FICTION (1500 to 4500 words): We look for strongly developed characters and, more ephemerally, a sense that we trust the writer. We get a lot of stories that address the daily grind of the characters’ lives; if your story does this, you might ask yourself if this is the moment in the character’s life you want to capture in story. Since much of Brain, Child is made up of personal essays, we have to walk a strict line between the essay and short story forms. We prefer stories that aren’t written from a first-person point of view.

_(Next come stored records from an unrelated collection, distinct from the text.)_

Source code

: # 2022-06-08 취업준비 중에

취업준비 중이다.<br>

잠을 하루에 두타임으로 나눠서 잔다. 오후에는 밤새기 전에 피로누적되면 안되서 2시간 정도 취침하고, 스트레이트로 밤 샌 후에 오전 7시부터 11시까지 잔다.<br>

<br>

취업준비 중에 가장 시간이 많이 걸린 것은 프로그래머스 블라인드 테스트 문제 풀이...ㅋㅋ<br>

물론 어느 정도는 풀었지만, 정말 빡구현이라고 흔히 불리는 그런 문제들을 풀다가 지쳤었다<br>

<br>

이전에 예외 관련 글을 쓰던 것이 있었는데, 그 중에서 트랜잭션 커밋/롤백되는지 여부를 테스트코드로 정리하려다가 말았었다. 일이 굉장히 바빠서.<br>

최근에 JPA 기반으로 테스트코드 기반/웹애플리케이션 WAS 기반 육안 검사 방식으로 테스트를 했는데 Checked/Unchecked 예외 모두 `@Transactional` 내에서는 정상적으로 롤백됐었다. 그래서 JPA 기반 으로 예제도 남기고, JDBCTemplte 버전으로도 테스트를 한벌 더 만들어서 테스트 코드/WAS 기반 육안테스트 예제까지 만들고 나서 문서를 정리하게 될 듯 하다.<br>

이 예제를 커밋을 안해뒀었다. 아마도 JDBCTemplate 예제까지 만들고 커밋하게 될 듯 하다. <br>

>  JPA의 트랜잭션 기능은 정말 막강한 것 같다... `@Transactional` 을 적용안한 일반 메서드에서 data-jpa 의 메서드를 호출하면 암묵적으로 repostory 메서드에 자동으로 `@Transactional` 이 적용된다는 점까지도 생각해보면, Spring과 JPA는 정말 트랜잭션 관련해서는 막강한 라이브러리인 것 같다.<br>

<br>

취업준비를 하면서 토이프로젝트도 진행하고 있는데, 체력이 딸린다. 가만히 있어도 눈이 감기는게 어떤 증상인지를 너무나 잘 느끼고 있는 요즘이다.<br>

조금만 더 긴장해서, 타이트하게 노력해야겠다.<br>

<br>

POETRY: We print two to five poems per issue, related to parenting or having been parented. We look for imagery, clarity and expert word choice. Every word counts. Send us your best.
NUTSHELL (200 to 800 words): Nutshell is our news section, offering both stories you won’t find in the mainstream media and unique perspectives on hot topics. Example stories include: a profile of pediatrician whose own children watched three hours of TV a day; a report on a new study of lesbian adoptive mothers; and an interview with a mother whose child left home for college at fourteen. Please query with clips and a pitch.
DEBATE (900 words): Our section of friendly fire, where two writers square off on a topic of controversy. We’re looking for concise, thoughtful words on issues such as sex education, the Barbie question, and whether sleeping with your kids is okay. Brief anecdotes helpful; very strong opinion required. Please query with clips and the issue.
REVIEWS (200 words for mini-reviews; 800-3000 for longer reviews): We review new and not-so-new books of fiction, memoir, autobiography, and nonfiction. Our short reviews focus on books dealing with family or parenting (no how-to or expert advice manuals). The longer review essays tackle several books on a distinct theme; these essays are thesis-driven rather than a serial review of the works at hand.
MOTHERWIT (800 words): This is our back page essay that relishes humor. We’re open to a variety of forms (e.g., narrative, letter, quiz, etc.)–as long as it makes us laugh.